** Exercise input follows **
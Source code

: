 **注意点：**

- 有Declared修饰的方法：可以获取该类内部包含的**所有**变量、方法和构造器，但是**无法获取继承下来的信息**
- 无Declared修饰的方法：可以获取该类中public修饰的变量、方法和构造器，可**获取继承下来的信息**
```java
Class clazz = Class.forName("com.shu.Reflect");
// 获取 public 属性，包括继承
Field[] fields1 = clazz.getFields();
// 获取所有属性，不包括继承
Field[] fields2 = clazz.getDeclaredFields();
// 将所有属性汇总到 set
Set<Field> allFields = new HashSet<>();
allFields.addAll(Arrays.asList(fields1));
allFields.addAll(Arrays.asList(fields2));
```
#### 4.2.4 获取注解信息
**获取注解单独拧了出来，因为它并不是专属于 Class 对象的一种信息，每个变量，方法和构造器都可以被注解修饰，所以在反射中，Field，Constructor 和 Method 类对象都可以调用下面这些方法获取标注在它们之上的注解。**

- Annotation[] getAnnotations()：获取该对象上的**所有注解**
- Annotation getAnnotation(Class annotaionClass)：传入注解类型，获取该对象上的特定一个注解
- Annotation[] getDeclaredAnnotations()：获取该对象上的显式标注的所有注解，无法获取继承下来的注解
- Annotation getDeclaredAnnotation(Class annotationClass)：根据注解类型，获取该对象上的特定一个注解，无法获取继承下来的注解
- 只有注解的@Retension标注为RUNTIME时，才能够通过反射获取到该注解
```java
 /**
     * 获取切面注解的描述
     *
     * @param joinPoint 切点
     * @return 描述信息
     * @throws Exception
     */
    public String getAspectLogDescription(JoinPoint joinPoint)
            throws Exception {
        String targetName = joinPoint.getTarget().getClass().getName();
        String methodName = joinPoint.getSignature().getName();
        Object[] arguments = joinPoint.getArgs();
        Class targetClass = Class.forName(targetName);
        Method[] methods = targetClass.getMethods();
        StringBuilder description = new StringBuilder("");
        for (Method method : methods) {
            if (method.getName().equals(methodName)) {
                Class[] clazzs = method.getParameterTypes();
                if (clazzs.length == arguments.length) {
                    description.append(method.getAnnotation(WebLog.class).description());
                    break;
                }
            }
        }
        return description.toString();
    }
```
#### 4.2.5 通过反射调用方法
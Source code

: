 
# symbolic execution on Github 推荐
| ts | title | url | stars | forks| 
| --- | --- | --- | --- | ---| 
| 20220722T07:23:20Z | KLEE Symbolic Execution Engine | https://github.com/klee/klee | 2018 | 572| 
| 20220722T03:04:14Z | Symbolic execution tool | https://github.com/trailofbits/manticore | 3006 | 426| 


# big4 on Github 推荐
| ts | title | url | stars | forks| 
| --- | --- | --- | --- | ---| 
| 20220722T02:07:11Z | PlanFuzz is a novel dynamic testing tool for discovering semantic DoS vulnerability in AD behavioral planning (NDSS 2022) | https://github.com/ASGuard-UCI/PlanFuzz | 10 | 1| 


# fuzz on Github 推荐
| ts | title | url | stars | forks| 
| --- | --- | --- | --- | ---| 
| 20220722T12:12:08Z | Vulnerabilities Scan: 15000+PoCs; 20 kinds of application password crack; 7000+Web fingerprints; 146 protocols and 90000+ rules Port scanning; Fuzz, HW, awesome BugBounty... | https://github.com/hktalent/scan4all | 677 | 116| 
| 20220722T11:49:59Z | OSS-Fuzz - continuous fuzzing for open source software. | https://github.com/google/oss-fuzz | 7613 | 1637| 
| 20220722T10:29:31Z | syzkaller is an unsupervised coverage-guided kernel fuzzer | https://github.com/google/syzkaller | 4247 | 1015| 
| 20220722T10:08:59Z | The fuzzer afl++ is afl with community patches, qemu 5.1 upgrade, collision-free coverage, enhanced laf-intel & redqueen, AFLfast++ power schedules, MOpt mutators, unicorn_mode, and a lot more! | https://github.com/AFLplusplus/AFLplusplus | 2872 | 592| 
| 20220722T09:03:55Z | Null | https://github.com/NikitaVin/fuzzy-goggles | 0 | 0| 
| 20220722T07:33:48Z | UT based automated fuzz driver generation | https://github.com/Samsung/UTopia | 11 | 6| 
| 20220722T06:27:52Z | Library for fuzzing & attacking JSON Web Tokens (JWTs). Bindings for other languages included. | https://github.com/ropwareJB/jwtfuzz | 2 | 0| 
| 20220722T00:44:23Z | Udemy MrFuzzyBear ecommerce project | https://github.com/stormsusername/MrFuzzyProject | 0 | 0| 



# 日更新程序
** End of Exercise input **
Work item =
Exact duplication is required for the lines above, from the line that contains "2018 | 572|" to the line that contains "# fuzz on Github 推荐", inclusive; omit all others.

Written answer =
| 20220722T07:23:20Z | KLEE Symbolic Execution Engine | https://github.com/klee/klee | 2018 | 572| 
| 20220722T03:04:14Z | Symbolic execution tool | https://github.com/trailofbits/manticore | 3006 | 426| 


# big4 on Github 推荐
| ts | title | url | stars | forks| 
| --- | --- | --- | --- | ---| 
| 20220722T02:07:11Z | PlanFuzz is a novel dynamic testing tool for discovering semantic DoS vulnerability in AD behavioral planning (NDSS 2022) | https://github.com/ASGuard-UCI/PlanFuzz | 10 | 1| 


# fuzz on Github 推荐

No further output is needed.